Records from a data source
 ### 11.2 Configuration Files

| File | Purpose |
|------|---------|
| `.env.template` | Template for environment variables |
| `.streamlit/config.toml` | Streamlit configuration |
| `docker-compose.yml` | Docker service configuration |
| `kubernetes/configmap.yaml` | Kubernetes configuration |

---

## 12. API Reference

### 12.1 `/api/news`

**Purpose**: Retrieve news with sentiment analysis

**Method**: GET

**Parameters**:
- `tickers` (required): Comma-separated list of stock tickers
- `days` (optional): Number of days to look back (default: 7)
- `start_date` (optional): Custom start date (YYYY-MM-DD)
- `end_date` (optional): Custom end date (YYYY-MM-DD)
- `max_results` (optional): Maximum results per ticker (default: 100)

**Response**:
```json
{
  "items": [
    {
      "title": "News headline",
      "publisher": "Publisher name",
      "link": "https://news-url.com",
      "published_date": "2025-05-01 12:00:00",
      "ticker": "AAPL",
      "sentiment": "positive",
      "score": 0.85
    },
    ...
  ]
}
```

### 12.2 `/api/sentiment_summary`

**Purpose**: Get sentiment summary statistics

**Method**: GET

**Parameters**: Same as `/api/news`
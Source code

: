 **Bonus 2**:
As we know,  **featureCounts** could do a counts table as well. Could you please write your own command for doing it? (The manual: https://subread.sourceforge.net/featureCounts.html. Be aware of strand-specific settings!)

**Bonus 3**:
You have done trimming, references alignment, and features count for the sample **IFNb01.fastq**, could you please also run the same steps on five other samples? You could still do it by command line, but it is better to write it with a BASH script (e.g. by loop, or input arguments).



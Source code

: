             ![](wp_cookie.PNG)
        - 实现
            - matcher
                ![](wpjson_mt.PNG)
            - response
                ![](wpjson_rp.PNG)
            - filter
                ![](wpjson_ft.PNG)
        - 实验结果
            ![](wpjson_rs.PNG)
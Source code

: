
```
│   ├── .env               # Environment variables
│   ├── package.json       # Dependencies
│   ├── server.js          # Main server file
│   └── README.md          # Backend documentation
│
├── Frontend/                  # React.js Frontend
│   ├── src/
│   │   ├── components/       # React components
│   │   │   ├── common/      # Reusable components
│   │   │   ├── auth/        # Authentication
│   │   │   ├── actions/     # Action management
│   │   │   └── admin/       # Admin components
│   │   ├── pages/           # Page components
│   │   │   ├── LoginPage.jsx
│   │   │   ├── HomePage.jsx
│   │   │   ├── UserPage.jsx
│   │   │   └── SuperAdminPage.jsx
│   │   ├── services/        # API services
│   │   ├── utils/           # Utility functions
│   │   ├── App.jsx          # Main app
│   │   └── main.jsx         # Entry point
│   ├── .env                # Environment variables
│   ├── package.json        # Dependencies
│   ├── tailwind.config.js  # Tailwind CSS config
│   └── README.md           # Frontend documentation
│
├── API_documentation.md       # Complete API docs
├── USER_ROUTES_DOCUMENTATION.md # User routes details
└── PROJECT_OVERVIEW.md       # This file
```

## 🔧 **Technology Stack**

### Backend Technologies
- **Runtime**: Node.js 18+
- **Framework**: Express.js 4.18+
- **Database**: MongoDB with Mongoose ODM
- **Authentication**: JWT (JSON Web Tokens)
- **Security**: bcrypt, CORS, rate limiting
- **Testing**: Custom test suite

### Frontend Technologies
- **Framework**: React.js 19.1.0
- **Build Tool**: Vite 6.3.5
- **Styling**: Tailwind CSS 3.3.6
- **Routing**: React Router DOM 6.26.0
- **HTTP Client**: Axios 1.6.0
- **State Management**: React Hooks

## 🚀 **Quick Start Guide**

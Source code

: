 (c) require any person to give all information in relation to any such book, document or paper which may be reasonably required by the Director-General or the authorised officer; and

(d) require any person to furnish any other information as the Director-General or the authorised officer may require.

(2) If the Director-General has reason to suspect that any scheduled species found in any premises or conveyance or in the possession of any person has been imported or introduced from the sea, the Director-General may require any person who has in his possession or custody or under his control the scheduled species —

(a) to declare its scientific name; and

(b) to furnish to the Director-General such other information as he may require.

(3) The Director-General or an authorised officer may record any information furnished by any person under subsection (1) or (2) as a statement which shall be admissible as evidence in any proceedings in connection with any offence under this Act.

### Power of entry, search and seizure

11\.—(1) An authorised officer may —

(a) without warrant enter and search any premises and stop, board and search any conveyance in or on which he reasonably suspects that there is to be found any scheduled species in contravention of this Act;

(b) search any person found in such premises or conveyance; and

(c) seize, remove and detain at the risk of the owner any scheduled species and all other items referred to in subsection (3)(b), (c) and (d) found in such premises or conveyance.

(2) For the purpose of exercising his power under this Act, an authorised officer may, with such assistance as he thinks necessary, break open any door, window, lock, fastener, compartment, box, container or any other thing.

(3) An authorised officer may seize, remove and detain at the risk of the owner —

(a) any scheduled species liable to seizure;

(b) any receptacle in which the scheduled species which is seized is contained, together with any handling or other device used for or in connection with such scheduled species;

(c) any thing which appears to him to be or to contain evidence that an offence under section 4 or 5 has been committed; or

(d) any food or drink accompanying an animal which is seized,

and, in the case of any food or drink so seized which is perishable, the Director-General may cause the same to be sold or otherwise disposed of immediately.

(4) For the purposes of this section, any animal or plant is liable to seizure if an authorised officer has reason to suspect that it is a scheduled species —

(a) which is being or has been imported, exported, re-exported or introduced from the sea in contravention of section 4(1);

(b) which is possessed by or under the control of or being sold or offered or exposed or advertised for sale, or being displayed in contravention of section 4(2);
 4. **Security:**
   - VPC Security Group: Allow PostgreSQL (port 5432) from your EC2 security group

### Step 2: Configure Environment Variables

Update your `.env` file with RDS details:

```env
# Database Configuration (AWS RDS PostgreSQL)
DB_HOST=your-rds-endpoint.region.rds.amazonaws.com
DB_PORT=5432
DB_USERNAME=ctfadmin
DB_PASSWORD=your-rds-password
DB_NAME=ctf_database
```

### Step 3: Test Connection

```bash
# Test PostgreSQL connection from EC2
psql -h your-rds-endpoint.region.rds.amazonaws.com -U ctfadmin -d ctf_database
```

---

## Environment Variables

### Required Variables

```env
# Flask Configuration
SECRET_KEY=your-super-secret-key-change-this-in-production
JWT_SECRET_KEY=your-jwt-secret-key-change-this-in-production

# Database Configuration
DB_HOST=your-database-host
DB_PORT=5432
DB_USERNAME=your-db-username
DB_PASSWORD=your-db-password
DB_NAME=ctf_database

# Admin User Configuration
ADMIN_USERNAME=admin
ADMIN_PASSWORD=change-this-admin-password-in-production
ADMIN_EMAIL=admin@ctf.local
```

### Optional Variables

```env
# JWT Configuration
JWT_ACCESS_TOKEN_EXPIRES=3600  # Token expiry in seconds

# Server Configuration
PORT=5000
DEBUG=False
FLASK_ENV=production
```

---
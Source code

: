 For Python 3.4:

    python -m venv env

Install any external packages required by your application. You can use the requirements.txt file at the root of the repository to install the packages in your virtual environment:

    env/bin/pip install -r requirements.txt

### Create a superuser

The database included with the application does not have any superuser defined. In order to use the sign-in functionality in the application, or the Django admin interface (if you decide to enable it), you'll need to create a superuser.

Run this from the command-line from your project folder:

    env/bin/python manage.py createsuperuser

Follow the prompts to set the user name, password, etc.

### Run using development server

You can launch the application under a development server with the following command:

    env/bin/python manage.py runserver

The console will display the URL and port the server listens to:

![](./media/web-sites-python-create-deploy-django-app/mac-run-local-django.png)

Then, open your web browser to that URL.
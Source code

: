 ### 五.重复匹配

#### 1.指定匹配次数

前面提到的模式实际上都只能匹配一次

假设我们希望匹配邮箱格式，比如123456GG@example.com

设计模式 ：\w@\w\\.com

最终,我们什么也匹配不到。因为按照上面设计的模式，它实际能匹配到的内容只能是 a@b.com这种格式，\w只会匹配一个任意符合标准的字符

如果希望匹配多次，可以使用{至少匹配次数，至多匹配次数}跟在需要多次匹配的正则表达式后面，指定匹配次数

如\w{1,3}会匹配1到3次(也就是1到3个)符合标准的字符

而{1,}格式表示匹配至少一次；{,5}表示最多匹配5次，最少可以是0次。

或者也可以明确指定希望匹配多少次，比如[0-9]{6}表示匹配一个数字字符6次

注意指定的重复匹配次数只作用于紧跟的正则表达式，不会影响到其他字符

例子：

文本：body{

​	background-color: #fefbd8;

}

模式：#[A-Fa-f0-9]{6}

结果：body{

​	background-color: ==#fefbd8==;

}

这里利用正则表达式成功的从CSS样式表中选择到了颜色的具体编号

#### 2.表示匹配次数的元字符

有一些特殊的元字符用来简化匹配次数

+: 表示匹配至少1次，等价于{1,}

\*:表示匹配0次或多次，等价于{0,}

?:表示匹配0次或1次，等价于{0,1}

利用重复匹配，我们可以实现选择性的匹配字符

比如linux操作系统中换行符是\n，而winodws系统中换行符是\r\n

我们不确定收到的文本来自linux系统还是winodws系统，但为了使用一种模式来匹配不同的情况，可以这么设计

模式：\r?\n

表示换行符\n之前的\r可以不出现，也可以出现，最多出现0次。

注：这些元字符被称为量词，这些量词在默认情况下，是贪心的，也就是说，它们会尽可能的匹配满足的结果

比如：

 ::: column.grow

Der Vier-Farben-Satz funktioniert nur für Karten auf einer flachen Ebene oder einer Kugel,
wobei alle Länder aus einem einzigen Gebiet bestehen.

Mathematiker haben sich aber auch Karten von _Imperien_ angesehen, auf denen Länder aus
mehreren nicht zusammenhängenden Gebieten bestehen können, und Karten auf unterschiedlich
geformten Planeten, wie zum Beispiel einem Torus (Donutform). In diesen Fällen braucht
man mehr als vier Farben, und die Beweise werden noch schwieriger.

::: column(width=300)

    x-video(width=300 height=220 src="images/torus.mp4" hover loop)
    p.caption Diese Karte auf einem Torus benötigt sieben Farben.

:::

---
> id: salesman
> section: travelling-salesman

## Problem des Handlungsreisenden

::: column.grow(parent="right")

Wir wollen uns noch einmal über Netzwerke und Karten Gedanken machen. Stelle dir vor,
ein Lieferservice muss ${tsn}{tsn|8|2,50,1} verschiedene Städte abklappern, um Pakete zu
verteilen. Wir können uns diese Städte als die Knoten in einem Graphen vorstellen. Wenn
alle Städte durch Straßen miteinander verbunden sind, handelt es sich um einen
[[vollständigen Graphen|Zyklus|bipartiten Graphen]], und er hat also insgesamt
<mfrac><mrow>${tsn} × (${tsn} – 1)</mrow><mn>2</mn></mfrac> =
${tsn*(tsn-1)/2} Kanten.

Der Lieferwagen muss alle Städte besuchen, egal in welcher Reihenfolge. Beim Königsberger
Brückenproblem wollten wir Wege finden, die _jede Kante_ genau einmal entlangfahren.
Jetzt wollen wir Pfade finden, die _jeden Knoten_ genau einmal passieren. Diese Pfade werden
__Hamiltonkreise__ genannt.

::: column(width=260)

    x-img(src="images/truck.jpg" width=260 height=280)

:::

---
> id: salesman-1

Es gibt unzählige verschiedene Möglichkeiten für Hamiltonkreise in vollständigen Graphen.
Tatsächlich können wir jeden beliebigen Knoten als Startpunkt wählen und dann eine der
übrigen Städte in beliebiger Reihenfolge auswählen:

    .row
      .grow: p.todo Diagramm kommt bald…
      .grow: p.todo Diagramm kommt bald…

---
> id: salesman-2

[REQUIRED ACTION]: An exact copy of the lines above between the line holding "- **Routing**: React Router DOM 6.26.0" and the line holding "(2) For the", inclusive, is the whole answer.

[EXERCISE ANSWER]:
- **Routing**: React Router DOM 6.26.0
- **HTTP Client**: Axios 1.6.0
- **State Management**: React Hooks

## 🚀 **Quick Start Guide**

Source code

: (c) require any person to give all information in relation to any such book, document or paper which may be reasonably required by the Director-General or the authorised officer; and

(d) require any person to furnish any other information as the Director-General or the authorised officer may require.

(2) If the Director-General has reason to suspect that any scheduled species found in any premises or conveyance or in the possession of any person has been imported or introduced from the sea, the Director-General may require any person who has in his possession or custody or under his control the scheduled species —

(a) to declare its scientific name; and

(b) to furnish to the Director-General such other information as he may require.

(3) The Director-General or an authorised officer may record any information furnished by any person under subsection (1) or (2) as a statement which shall be admissible as evidence in any proceedings in connection with any offence under this Act.

### Power of entry, search and seizure

11\.—(1) An authorised officer may —

(a) without warrant enter and search any premises and stop, board and search any conveyance in or on which he reasonably suspects that there is to be found any scheduled species in contravention of this Act;

(b) search any person found in such premises or conveyance; and

(c) seize, remove and detain at the risk of the owner any scheduled species and all other items referred to in subsection (3)(b), (c) and (d) found in such premises or conveyance.

(2) For the purpose of exercising his power under this Act, an authorised officer may, with such assistance as he thinks necessary, break open any door, window, lock, fastener, compartment, box, container or any other thing.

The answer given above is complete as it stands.